_Task brief_. Return exactly the lines of the records below, starting at the line that contains "Tenant Extension Template" and ending at the line that contains "AL-Go for GitHub.", with both of those lines kept.
■ ■ ■ ■
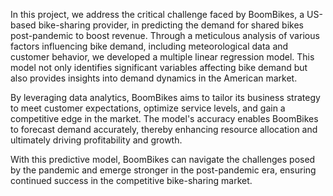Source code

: In this project, we address the critical challenge faced by BoomBikes, a US-based bike-sharing provider, in predicting the demand for shared bikes post-pandemic to boost revenue. Through a meticulous analysis of various factors influencing bike demand, including meteorological data and customer behavior, we developed a multiple linear regression model. This model not only identifies significant variables affecting bike demand but also provides insights into demand dynamics in the American market.

By leveraging data analytics, BoomBikes aims to tailor its business strategy to meet customer expectations, optimize service levels, and gain a competitive edge in the market. The model's accuracy enables BoomBikes to forecast demand accurately, thereby enhancing resource allocation and ultimately driving profitability and growth.

With this predictive model, BoomBikes can navigate the challenges posed by the pandemic and emerge stronger in the post-pandemic era, ensuring continued success in the competitive bike-sharing market.

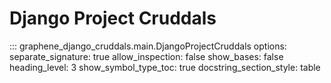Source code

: # Django Project Cruddals

::: graphene_django_cruddals.main.DjangoProjectCruddals
    options:
      separate_signature: true
      allow_inspection: false
      show_bases: false
      heading_level: 3
      show_symbol_type_toc: true
      docstring_section_style: table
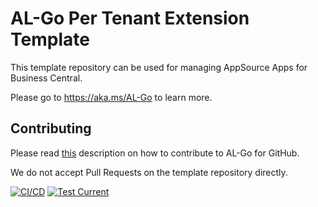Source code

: # AL-Go Per Tenant Extension Template
This template repository can be used for managing AppSource Apps for Business Central.

Please go to https://aka.ms/AL-Go to learn more.

## Contributing

Please read [this](https://github.com/microsoft/AL-Go/blob/main/Scenarios/Contribute.md) description on how to contribute to AL-Go for GitHub.

We do not accept Pull Requests on the template repository directly.

[![ CI/CD](https://github.com/SPLTBC/BCTrialApp/actions/workflows/CICD.yaml/badge.svg?branch=main&event=push)](https://github.com/SPLTBC/BCTrialApp/actions/workflows/CICD.yaml)
[![ Test Current](https://github.com/SPLTBC/BCTrialApp/actions/workflows/Current.yaml/badge.svg?branch=main&event=workflow_dispatch)](https://github.com/SPLTBC/BCTrialApp/actions/workflows/Current.yaml)
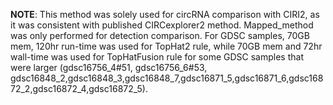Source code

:**NOTE**: This method was solely used for circRNA comparison with CIRI2, as it was consistent with published CIRCexplorer2 method. Mapped_method was only performed for detection comparison. For GDSC samples, 70GB mem, 120hr run-time was used for TopHat2 rule, while 70GB mem and 72hr wall-time was used for TopHatFusion rule for some GDSC samples that were larger (gdsc16756_4#51, gdsc16756_6#53, gdsc16848_2,gdsc16848_3,gdsc16848_7,gdsc16871_5,gdsc16871_6,gdsc16872_2,gdsc16872_4,gdsc16872_5).
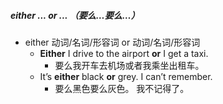 ##### either ... or ... （要么…要么…）
- either 动词/名词/形容词 or 动词/名词/形容词 
	- **Either** I drive to the airport **or** I get a taxi. 
		- 要么我开车去机场或者我乘坐出租车。
	- It’s **either** black **or** grey. I can’t remember.
		- 要么黑色要么灰色。 我不记得了。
■ ■ ■ ■
_Response to this exercise_.
: # AL-Go Per Tenant Extension Template
This template repository can be used for managing AppSource Apps for Business Central.

Please go to https://aka.ms/AL-Go to learn more.

## Contributing

Please read [this](https://github.com/microsoft/AL-Go/blob/main/Scenarios/Contribute.md) description on how to contribute to AL-Go for GitHub.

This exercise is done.